REGALDI, Giuseppe
Poeta estemporaneo e letterato, nato a Varallo l'8 novembre 1809, morto a Bologna il 14 febbraio 1883. Fino da giovane si mise a improvvisare pubblicamente e ottenne bei successi per la prestanza della persona, la voce possente e armoniosa, e forse per il modo enfatico, quale allora si usava, del porgere e declamare; ma anche per le veramente rarissime sue facoltà d'ingegno e di vena. Viaggiò, sempre fra entusiasmi repentini e fugaci, in gran parte dell'Europa e in Asia e in Egitto; ebbe tra i suoi ammiratori anche uomini come il Lamartine. Tal suo viaggiare non era senza una segreta relazione con la propaganda politica italiana e liberale; così non gli mancarono arresti e sfratti. Pensionato da Vittorio Emanuele II, ottenne cattedre nelle scuole medie e poi nelle università di Cagliari e di Bologna; non tanto apprezzato per le lezioni, quanto stimato ed amato per la fama, l'ingegno, la bontà, secondo che appare dalle pagine che su lui scrisse con affetto il suo collega G. Carducci.

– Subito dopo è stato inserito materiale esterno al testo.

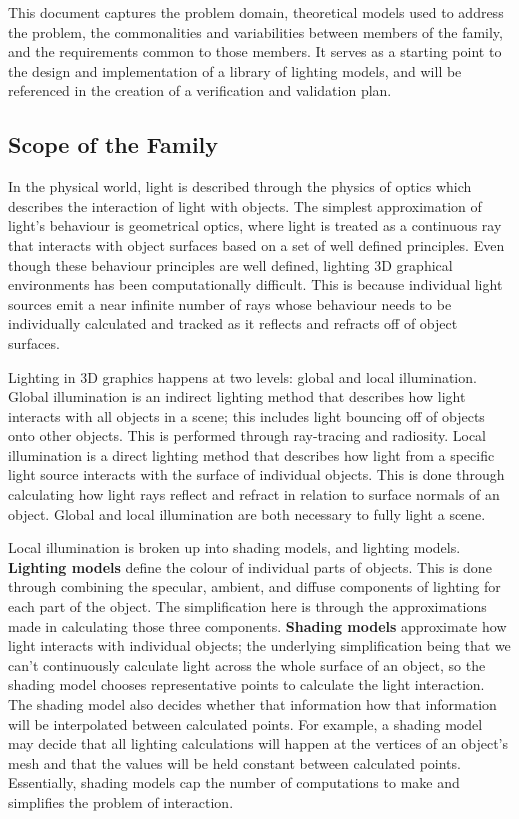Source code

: \documentclass[12pt]{article}
\begin{document}
This document captures the problem domain, theoretical models used to address 
the problem, the commonalities and variabilities between members of the family, 
and the requirements common to those members. It serves as a starting point to 
the design and implementation of a library of lighting models, and will be 
referenced in the creation of a verification and validation plan.

\subsection{Scope of the Family} \label{sec_problem_definition}
In the physical world, light is described through the physics of optics which 
describes the interaction of light with objects. The simplest approximation of 
light's behaviour is geometrical optics, where light is treated as a continuous 
ray that interacts with object surfaces based on a set of well defined 
principles. Even though these behaviour principles are well defined, lighting 
3D graphical environments has been computationally difficult. This is because 
individual light sources emit a near infinite number of rays whose behaviour 
needs to be individually calculated and tracked as it reflects and refracts off 
of object surfaces.

Lighting in 3D graphics happens at two levels: global and local illumination.  
Global illumination is an indirect lighting method that describes how light 
interacts with all objects in a scene; this includes light bouncing off of 
objects onto other objects. This is performed through ray-tracing and 
radiosity. Local illumination is a direct lighting method that describes how 
light from a specific light source interacts with the surface of individual 
objects. This is done through calculating how light rays reflect and refract in 
relation to surface normals of an object. Global and local illumination are 
both necessary to fully light a scene.

Local illumination is broken up into shading models, and lighting models.  
\textbf{Lighting models} define the colour of individual parts of objects. This 
is done through combining the specular, ambient, and diffuse components of 
lighting for each part of the object. The simplification here is through the 
approximations made in calculating those three components. \textbf{Shading 
models} approximate how light interacts with individual objects; the underlying 
simplification being that we can't continuously calculate light across the 
whole surface of an object, so the shading model chooses representative points 
to calculate the light interaction. The shading model also decides whether that 
information how that information will be interpolated between calculated 
points. For example, a shading model may decide that all lighting calculations 
will happen at the vertices of an object's mesh and that the values will be 
held constant between calculated points. Essentially, shading models cap the 
number of computations to make and simplifies the problem of interaction.
\end{document}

Si può dire che nulla resti vivo delle molte sue poesie, sebbene egli da ultimo vi lavorasse attorno, con zelo e industria di lima, lungamente. Avrebbe voluto, come era stato il bardo della patria, diventare il poeta della scienza; e si ostinò, inneggiando, profetando, a cantare invenzioni e scoperte moderne con un'aspirazione alta ma confusa, sincera ma superficiale, verso la redenzione umana e la religione dell'avvenire. Scenarî coreografici, e non figurazioni fantastiche; parlate d'una sonante facondia e non accenti profondi; sono versi, sono strofe, che possono anche, lì per lì, far meravigliare con l'incalzante melodia, con la variopinta prospettiva; ma in fondo non c'è che una monotona e retorica glorificazione della scienza in ogni ordine della vita. Il R., che fu detto l'ultimo degli improvvisatori, ci apparisce come un frutto maturo, colorito e saporoso, del vecchio tronco di un'arte se non gloriosa per la bellezza vera, attraente per le sue contingenze sociali. Tutti i metri erano trattati dal R. con una agevolezza straordinaria; per qualsiasi argomento egli aveva in pronto reminiscenze, concetti, vocaboli. E si deve aggiungere che la castigatezza del dire si riscontra in lui come un pregio pressoché costante.
Dalla cattedra, volle dimostrare a sé e agli altri ch'era capace di lavorare pacatamente; e produsse libri in prosa, in alcuno dei quali si può notare la derivazione. dalla consimile letteratura francese allora in voga, perché sono un misto di descrizioni, riflessioni, erudizioni, curiosità, per illustrare geograficamente e storicamente terre da lui percorse e studiate. La Dora (2ª ed., Torino 1867) ebbe l'onore di un articolo del Carducci, che ne mise in vista tutto il buono, e certamente ve n'è; L'Egitto antico e moderno (Firenze 1882) ebbe un onore anche più alto dall'ode che vi prepose il Carducci stesso. Tra i suoi versi sono da rammentare, come un osservabile documento della cronistoria poetica, Il Traforo delle Alpi (1871), L'Occhio (1871), e L'Acqua, polimetro letto nell'università di Torino in tre giornate del 1878.
Poesie, ediz. postuma a cura di E. Camerini (Firenze 1894, voll. 2).
Bibl.: G. Bustico, Saggio di una bibl. di G. R., Novara 1922; id., Fra accademie e amori regaldiani, in Riv. d'Italia, 15 agosto 1928; G. Mazzoni, L'Ottocento, 2ª ed., Milano 1934.